Source texts of formatted documents:
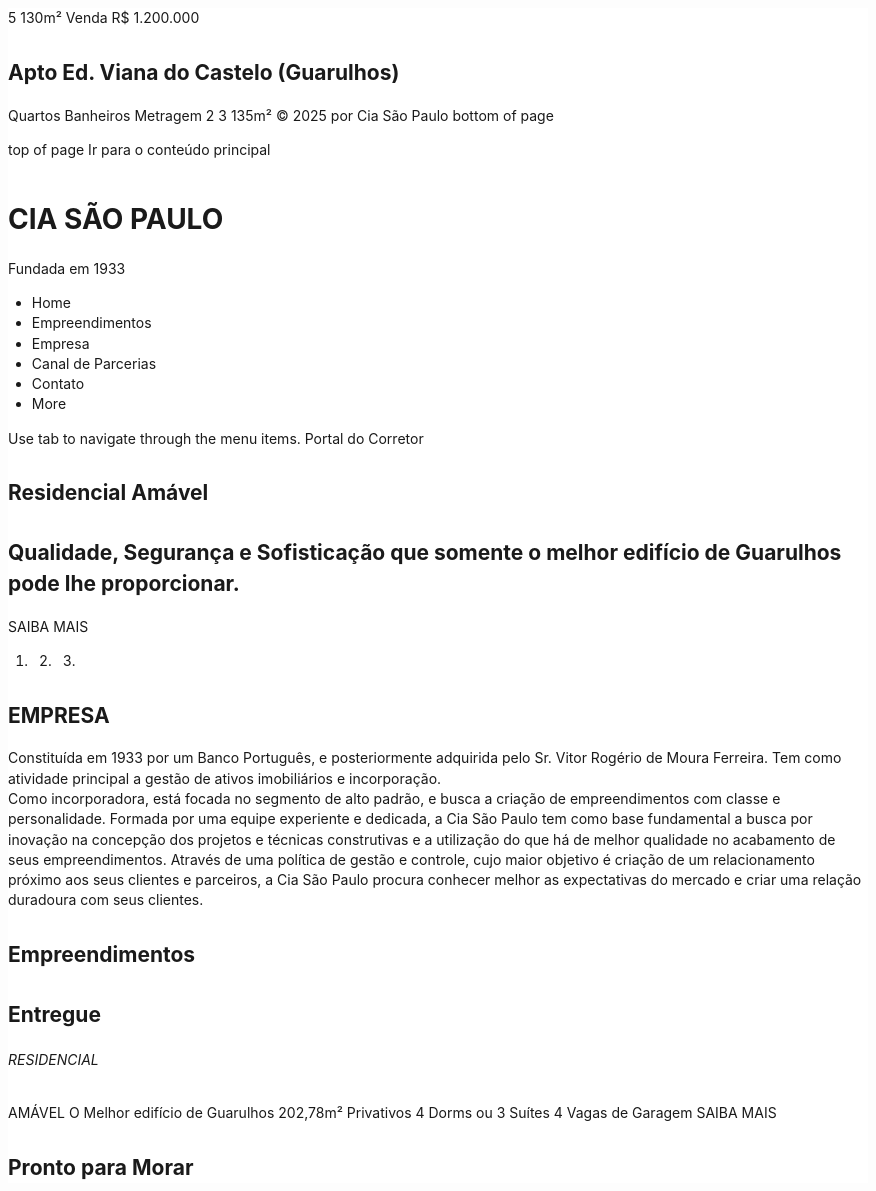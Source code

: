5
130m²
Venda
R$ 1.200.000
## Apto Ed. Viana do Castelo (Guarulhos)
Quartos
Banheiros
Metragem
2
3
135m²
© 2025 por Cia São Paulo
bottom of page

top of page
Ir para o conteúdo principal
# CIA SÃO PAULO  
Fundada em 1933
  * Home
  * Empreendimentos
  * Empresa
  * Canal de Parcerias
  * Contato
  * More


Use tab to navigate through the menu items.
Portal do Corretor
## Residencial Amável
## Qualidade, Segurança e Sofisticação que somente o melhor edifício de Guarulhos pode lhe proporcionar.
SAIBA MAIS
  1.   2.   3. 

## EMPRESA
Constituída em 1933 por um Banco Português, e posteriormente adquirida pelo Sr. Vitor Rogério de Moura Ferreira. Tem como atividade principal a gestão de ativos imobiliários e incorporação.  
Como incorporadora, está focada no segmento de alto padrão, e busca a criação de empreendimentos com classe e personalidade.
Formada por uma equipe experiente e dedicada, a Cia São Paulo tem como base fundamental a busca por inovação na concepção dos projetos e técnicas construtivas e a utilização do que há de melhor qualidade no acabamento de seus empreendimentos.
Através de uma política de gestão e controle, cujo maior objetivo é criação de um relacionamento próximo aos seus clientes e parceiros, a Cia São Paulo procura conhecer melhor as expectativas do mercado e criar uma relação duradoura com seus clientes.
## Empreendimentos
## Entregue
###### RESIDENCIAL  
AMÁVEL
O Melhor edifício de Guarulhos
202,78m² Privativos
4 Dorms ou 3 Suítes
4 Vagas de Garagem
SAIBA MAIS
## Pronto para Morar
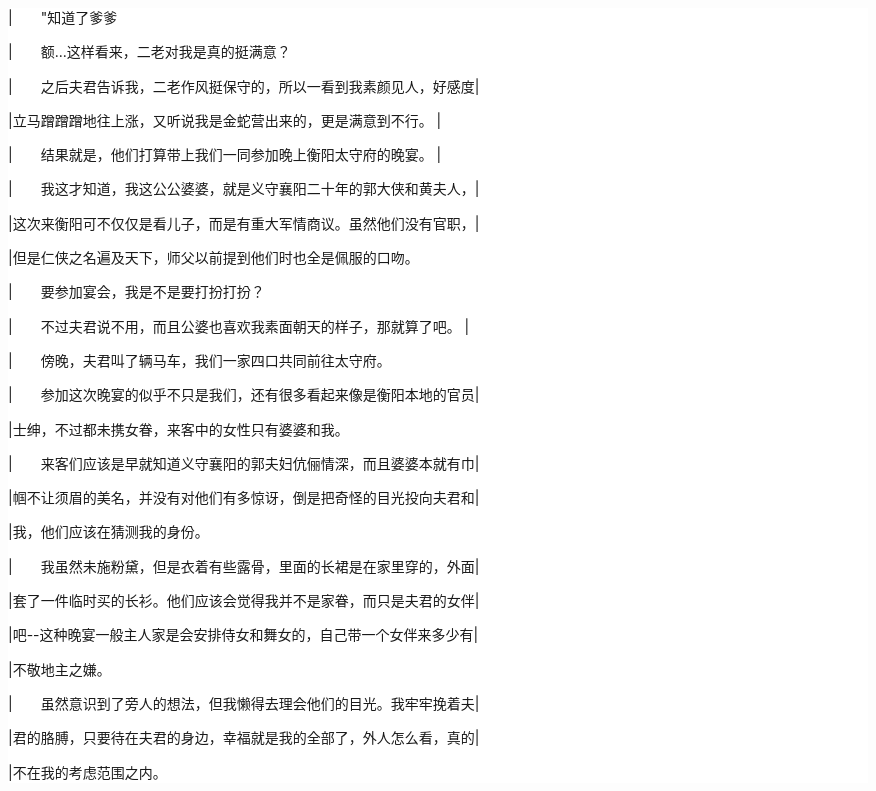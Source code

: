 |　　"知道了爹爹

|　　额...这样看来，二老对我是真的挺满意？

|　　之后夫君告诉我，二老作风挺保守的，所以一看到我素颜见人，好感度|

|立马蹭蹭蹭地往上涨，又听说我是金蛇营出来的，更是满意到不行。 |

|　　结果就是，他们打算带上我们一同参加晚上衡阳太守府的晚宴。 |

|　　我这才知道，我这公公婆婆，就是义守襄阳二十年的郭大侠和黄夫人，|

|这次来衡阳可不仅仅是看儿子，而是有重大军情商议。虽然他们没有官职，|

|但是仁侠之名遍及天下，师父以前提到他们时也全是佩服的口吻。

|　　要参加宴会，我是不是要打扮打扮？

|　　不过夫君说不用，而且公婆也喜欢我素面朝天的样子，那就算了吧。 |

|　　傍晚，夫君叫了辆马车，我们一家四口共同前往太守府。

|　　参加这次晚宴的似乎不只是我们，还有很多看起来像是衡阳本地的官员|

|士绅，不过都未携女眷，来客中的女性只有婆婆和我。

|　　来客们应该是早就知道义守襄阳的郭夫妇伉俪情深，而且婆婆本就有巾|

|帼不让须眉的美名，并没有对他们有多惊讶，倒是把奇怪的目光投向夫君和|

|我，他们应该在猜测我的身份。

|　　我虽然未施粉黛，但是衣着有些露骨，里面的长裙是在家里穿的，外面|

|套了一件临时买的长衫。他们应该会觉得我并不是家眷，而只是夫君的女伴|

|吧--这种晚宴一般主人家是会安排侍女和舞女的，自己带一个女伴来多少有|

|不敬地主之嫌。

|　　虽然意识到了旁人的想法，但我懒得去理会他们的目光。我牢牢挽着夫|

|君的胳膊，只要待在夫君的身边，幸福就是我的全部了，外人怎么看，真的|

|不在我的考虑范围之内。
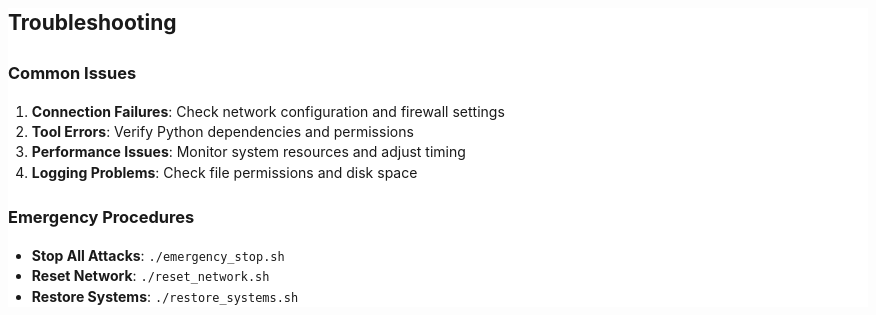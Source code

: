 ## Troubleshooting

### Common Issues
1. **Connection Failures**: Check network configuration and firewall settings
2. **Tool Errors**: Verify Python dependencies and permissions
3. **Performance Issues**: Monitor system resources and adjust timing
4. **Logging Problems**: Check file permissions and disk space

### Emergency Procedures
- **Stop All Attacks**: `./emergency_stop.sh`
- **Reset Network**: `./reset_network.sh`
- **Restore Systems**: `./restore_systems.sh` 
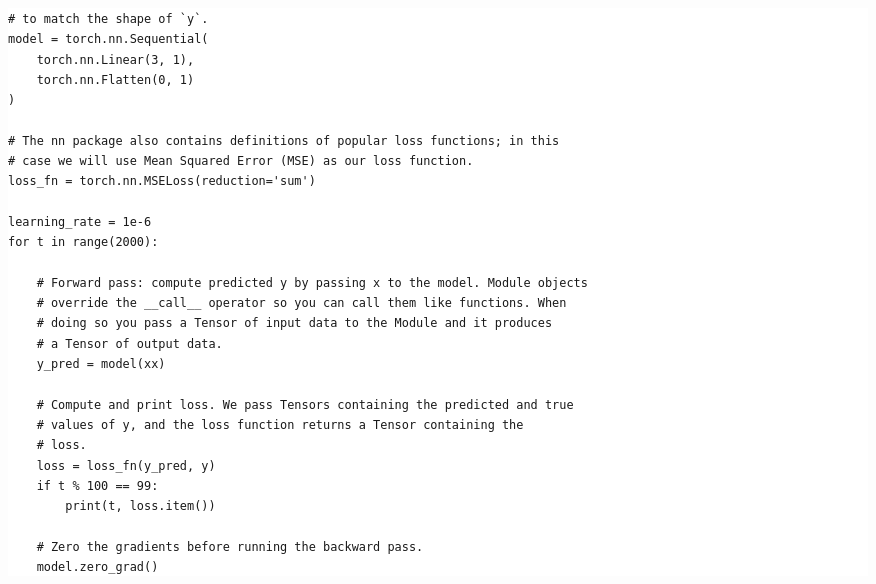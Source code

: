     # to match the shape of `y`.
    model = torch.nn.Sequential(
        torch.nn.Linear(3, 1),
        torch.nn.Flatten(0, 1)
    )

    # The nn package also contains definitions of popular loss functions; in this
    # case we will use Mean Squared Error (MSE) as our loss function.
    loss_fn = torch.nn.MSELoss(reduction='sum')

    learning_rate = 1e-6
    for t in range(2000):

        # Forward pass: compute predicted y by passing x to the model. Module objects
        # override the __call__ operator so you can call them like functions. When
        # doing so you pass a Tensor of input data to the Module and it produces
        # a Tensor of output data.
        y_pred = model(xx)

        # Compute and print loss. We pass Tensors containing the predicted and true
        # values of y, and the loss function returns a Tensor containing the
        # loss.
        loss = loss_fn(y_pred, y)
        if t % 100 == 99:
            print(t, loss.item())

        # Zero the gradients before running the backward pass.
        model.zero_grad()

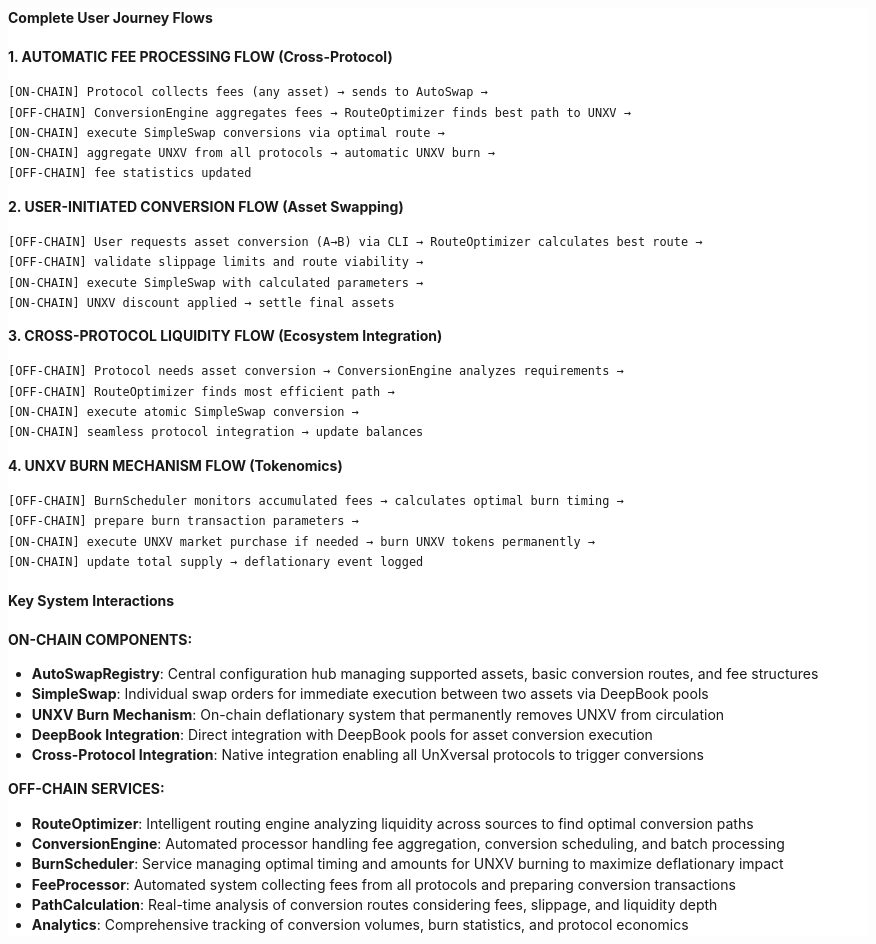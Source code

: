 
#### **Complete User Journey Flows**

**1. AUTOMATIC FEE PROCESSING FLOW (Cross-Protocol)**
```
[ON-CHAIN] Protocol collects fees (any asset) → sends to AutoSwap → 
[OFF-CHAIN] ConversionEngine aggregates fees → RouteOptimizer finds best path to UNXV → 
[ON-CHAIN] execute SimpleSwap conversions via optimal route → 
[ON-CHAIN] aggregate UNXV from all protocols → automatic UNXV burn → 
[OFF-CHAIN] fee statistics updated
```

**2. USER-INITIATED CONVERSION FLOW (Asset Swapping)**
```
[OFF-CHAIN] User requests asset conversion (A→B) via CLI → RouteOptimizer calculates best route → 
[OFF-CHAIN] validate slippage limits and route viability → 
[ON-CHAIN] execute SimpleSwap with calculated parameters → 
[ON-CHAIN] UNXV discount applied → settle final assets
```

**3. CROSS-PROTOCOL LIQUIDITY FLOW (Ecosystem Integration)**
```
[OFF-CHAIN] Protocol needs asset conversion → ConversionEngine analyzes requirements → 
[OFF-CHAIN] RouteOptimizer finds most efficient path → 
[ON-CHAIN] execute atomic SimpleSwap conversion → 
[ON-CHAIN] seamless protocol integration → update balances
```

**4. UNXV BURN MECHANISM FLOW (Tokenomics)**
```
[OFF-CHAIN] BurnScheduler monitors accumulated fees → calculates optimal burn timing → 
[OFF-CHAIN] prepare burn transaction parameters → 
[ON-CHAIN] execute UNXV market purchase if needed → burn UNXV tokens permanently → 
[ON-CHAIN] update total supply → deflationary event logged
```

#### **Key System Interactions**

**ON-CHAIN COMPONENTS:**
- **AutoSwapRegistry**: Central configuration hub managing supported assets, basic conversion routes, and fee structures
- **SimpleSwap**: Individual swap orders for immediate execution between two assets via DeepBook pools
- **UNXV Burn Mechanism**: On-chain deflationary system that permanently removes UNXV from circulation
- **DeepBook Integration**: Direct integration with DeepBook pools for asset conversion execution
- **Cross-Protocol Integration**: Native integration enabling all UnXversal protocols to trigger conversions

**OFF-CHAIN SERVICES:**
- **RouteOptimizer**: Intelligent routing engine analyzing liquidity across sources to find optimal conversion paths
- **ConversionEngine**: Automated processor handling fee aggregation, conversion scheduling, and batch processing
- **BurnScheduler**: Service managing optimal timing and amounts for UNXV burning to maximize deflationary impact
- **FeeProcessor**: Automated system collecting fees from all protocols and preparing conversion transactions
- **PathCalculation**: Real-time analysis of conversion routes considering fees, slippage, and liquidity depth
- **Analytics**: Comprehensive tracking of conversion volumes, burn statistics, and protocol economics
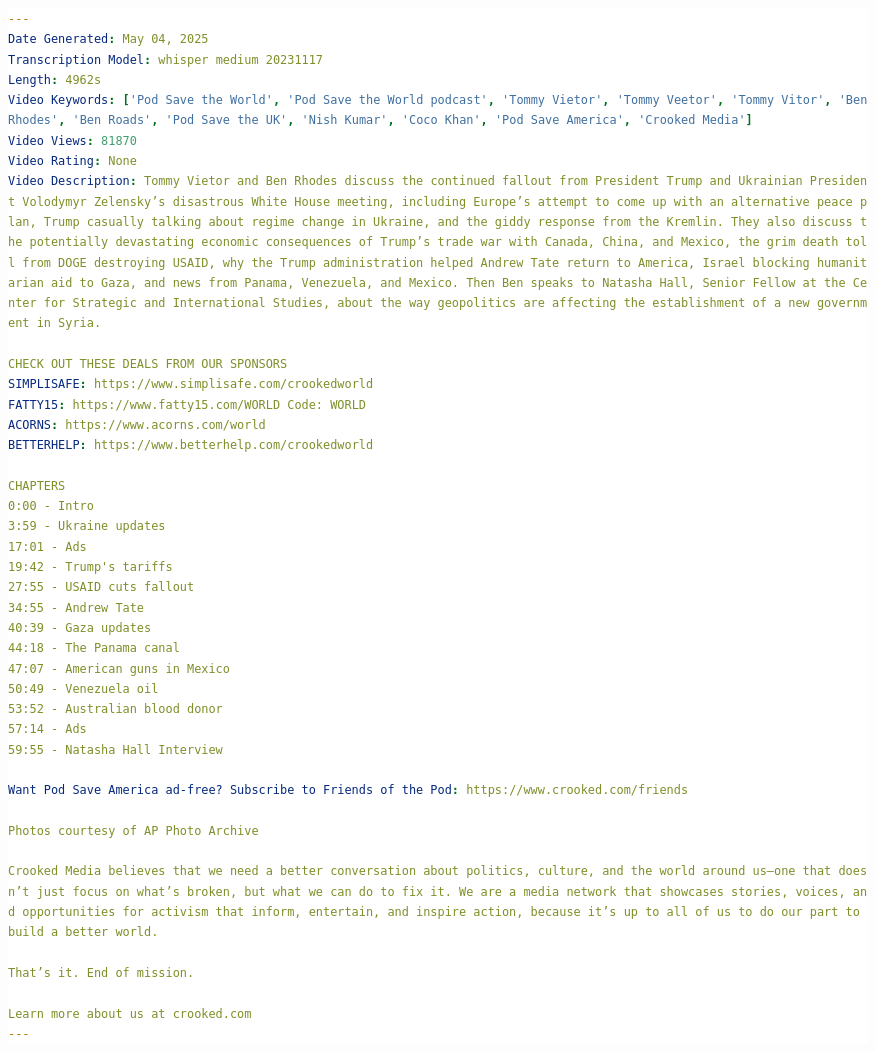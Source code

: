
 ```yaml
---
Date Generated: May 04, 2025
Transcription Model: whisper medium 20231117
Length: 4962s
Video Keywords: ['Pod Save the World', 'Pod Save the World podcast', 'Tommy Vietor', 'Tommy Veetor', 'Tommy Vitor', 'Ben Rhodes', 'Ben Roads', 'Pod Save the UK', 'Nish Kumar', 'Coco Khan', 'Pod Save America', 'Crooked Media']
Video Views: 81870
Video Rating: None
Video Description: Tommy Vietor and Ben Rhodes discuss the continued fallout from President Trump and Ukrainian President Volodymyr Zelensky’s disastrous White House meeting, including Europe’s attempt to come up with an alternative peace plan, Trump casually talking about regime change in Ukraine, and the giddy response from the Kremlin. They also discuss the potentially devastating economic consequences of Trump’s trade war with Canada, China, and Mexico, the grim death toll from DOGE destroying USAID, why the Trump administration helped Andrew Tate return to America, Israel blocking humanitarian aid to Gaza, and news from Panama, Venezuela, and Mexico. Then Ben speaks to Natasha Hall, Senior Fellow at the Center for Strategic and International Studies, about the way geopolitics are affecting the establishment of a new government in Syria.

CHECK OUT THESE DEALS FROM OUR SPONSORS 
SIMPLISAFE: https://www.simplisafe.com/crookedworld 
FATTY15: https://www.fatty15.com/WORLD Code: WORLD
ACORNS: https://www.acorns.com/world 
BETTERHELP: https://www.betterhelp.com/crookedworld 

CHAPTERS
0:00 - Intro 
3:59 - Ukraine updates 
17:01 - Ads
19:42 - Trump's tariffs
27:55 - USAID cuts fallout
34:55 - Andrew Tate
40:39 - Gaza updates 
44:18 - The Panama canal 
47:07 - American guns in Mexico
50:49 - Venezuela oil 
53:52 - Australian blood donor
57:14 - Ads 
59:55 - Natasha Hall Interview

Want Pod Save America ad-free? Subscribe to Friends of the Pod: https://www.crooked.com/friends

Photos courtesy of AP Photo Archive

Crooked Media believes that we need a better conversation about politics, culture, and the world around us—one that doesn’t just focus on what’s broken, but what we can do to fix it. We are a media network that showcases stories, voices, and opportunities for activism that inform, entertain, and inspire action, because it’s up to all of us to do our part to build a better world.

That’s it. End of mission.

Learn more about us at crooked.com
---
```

◆ PROBLEM TO WORK ON:
Among the lines of the data, which ones contain the word "permissions"? Show them.

◆ TASK ANSWER:
2. **Tool Errors**: Verify Python dependencies and permissions
4. **Logging Problems**: Check file permissions and disk space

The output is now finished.